Потом я услышал вполне определенные звуки: позвякивание чашек и тарелок, доносившееся из кухни. Я надеялся, что в ней проснулся инстинкт домохозяйки, и она готовит завтрак. Прошлой ночью я не заметил за ней такого зуда, и все ее инстинкты свелись к дикой, упоительной, необузданной сексуальности, которую она выплеснула на меня с такой силой, энергией и изобретательностью, которые я и не подозревал в женщине. Такого блаженства, упоения и самозабвения я никогда не встречал на моей памяти, а возможно и на памяти планеты.

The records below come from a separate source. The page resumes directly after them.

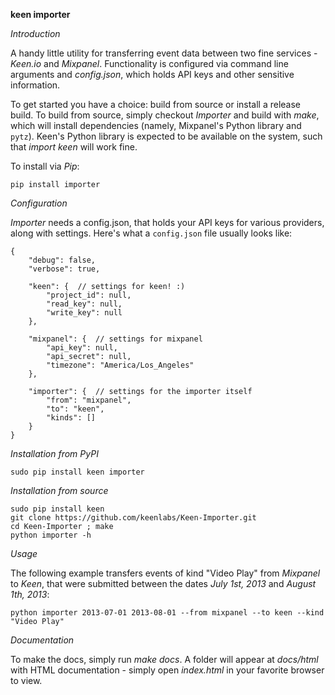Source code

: **keen importer**

*Introduction*

A handy little utility for transferring event data between two
fine services - *Keen.io* and *Mixpanel*. Functionality is configured
via command line arguments and *config.json*, which holds API keys
and other sensitive information.

To get started you have a choice: build from source or install a release build.
To build from source, simply checkout *Importer* and build with *make*,
which will install dependencies (namely, Mixpanel's Python library and `pytz`).
Keen's Python library is expected to be available on the system,
such that *import keen* will work fine.

To install via *Pip*:

	pip install importer


*Configuration*

*Importer* needs a config.json, that holds your API keys for various providers,
along with settings. Here's what a `config.json` file usually looks like:

	{
	    "debug": false,
	    "verbose": true,
	    
	    "keen": {  // settings for keen! :)
	        "project_id": null,
	        "read_key": null,
	        "write_key": null
	    },
	    
	    "mixpanel": {  // settings for mixpanel
	        "api_key": null,
	        "api_secret": null,
	        "timezone": "America/Los_Angeles"
	    },
	    
	    "importer": {  // settings for the importer itself
	        "from": "mixpanel",
	        "to": "keen",
	        "kinds": []
	    }
	}


*Installation from PyPI*

	sudo pip install keen importer


*Installation from source*

	sudo pip install keen
	git clone https://github.com/keenlabs/Keen-Importer.git
	cd Keen-Importer ; make
	python importer -h


*Usage*

The following example transfers events of kind "Video Play" from
*Mixpanel* to *Keen*, that were submitted between the dates
*July 1st, 2013* and *August 1th, 2013*:

	python importer 2013-07-01 2013-08-01 --from mixpanel --to keen --kind "Video Play"


*Documentation*

To make the docs, simply run *make docs*. A folder will appear
at *docs/html* with HTML documentation - simply open *index.html*
in your favorite browser to view.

Это был ураган, цунами, торпеда с поэтичным названием "Кей", унесшие если не мою жизнь, то всю мою недюжинную мужскую силу, это точно.
Сейчас она как ни в чем не бывало возилась на кухне. Вот до меня донесся непродолжительный шум воды, набираемой в перколятор, скрежет металла о металл, звяканье раскладываемых на стол ножей и вилок. Точно, она готовит завтрак, что является с ее стороны ошибкой. Что бы она там ни стряпала, все окажется пустой тратой времени, если только это не будет ложка комковатой овсянки, полусгоревший тост и, конечно же, бадья кофе. Вероятно, мне стоило ее предупредить о том, что я вообще не признаю раннего завтрака, но ночью мы как-то так и не добрались до проблем рационального питания.
Через пять минут, посвежевший и окончательно проснувшийся после контрастного душа, я облачился в белые слаксы, такие же мокасины и спортивную рубашку необыкновенной расцветки, по которой можно было изучать флору и фауну мира. Эта рубашка была одной из самых любимых. По канареечно-оранжевому фону во всех направлениях разлеталось и разбегалось не менее сотни маленьких павлинов. Некоторые из них гонялись за самочками, распустив в любовных жестах свои неподражаемые хвосты. Я вообще люблю павлинов. Это моя любимая птица после жареных цыплят. Но, согласитесь, последние выглядели бы несколько странновато на рубашке.
Я полюбовался своим отражением в зеркале. Сделал несколько размашистых движений, и павлины принялись летать, чего никогда бы не сделали цыплята-гриль. В избытке чувств, я несколько раз набрал полные легкие воздуха и выпустил его по системе йотов через нос, примерно с таким шумом, с каким открывалась и закрывалась дверь заведения Пита.
– Ты что-то сказал, Шелл? – донеслось до меня из кухни.
Кей. Я совсем забыл о ней. Моей ночной торпеде-цунами, умиротворенно копошащейся сейчас на кухне. Надо бы поздороваться и посмотреть, оценит ли она фауну, которую я на себе носил.
Я вышел из спальни и заглянул в кухню.
– Салют! Вы случайно, не мисс Денвер?
Она улыбнулась обворожительной улыбкой, способной растопить айсберг средних размеров. На ней был тот же наряд, что и вчера, за исключением черного жакета с плывущим по воздуху воротником. Темная облегающая юбка с разрезом на боку и белая блузка с глубоким вырезом, через который были видны умопомрачительные груди.
– Ты заслужил сигару с сюрпризом, – весело откликнулась она. – Как спал, герой-любовник? Надеюсь, выспался?